1/2 Cup Dark Chocolate Chips (These were lower carb than expected, but not sugar-free. For the sugar-free replacement in original recipe, use Carob Chips).

1 (15 oz.) Can Black Beans (rinsed until all the starch bubbles are gone! Drain)

1/4 Cup Cocoa Powder, unsweetened

2 Eggs

1/4 Tsp. Cinnamon

1/3 Cup Oil (I used olive oil)

2 Tsp. Vanilla Extract

1/4 Tsp. Sea Salt

1/2 Tsp. Baking Powder

1 Tbsp. Sweetner (orig. recipe calls for powdered Stevia)

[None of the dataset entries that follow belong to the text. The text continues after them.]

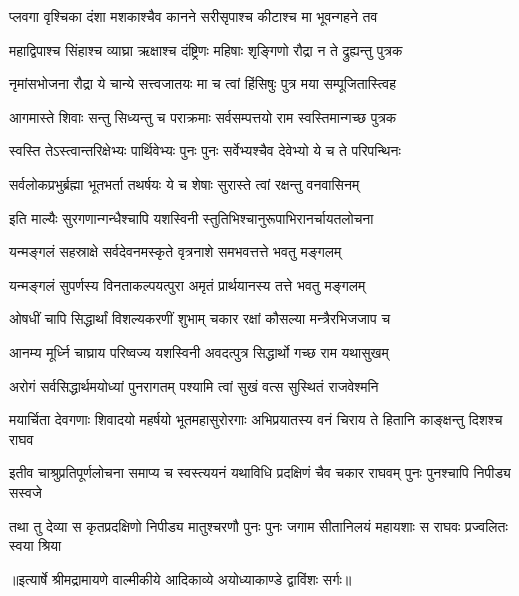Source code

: \twolineshloka
{प्लवगा वृश्चिका दंशा मशकाश्चैव कानने}
{सरीसृपाश्च कीटाश्च मा भूवन्गहने तव} %

\twolineshloka
{महाद्विपाश्च सिंहाश्च व्याघ्रा ऋक्षाश्च दंष्ट्रिणः}
{महिषाः शृङ्गिणो रौद्रा न ते द्रुह्यन्तु पुत्रक} %

\twolineshloka
{नृमांसभोजना रौद्रा ये चान्ये सत्त्वजातयः}
{मा च त्वां हिंसिषुः पुत्र मया सम्पूजितास्त्विह} %

\twolineshloka
{आगमास्ते शिवाः सन्तु सिध्यन्तु च पराक्रमाः}
{सर्वसम्पत्तयो राम स्वस्तिमान्गच्छ पुत्रक} %

\twolineshloka
{स्वस्ति तेऽस्त्वान्तरिक्षेभ्यः पार्थिवेभ्यः पुनः पुनः}
{सर्वेभ्यश्चैव देवेभ्यो ये च ते परिपन्थिनः} %

\twolineshloka
{सर्वलोकप्रभुर्ब्रह्मा भूतभर्ता तथर्षयः}
{ये च शेषाः सुरास्ते त्वां रक्षन्तु वनवासिनम्} %

\twolineshloka
{इति माल्यैः सुरगणान्गन्धैश्चापि यशस्विनी}
{स्तुतिभिश्चानुरूपाभिरानर्चायतलोचना} %

\twolineshloka
{यन्मङ्गलं सहस्राक्षे सर्वदेवनमस्कृते}
{वृत्रनाशे समभवत्तत्ते भवतु मङ्गलम्} %

\twolineshloka
{यन्मङ्गलं सुपर्णस्य विनताकल्पयत्पुरा}
{अमृतं प्रार्थयानस्य तत्ते भवतु मङ्गलम्} %

\twolineshloka
{ओषधीं चापि सिद्धार्थां विशल्यकरणीं शुभाम्}
{चकार रक्षां कौसल्या मन्त्रैरभिजजाप च} %

\twolineshloka
{आनम्य मूर्ध्नि चाघ्राय परिष्वज्य यशस्विनी}
{अवदत्पुत्र सिद्धार्थो गच्छ राम यथासुखम्} %

\twolineshloka
{अरोगं सर्वसिद्धार्थमयोध्यां पुनरागतम्}
{पश्यामि त्वां सुखं वत्स सुस्थितं राजवेश्मनि} %

\fourlineindentedshloka
{मयार्चिता देवगणाः शिवादयो}
{महर्षयो भूतमहासुरोरगाः}
{अभिप्रयातस्य वनं चिराय ते}
{हितानि काङ्क्षन्तु दिशश्च राघव} %

\fourlineindentedshloka
{इतीव चाश्रुप्रतिपूर्णलोचना}
{समाप्य च स्वस्त्ययनं यथाविधि}
{प्रदक्षिणं चैव चकार राघवम्}
{पुनः पुनश्चापि निपीड्य सस्वजे} %

\fourlineindentedshloka
{तथा तु देव्या स कृतप्रदक्षिणो}
{निपीड्य मातुश्चरणौ पुनः पुनः}
{जगाम सीतानिलयं महायशाः}
{स राघवः प्रज्वलितः स्वया श्रिया} %


{॥इत्यार्षे श्रीमद्रामायणे वाल्मीकीये आदिकाव्ये अयोध्याकाण्डे द्वाविंशः सर्गः॥}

PREHEAT OVEN 350 DEGREES. Prepare 8×8″ baking pan with parchment paper, then grease parchment paper with butter. Grease any exposed edges of pan too (makes easier clean-up later).

PROCESS black beans first, then other ingredients, until smooth. (Blender, mixer, or food processor).

POUR into dish and even out the batter.

BAKE 30 minutes until toothpick test comes out clean.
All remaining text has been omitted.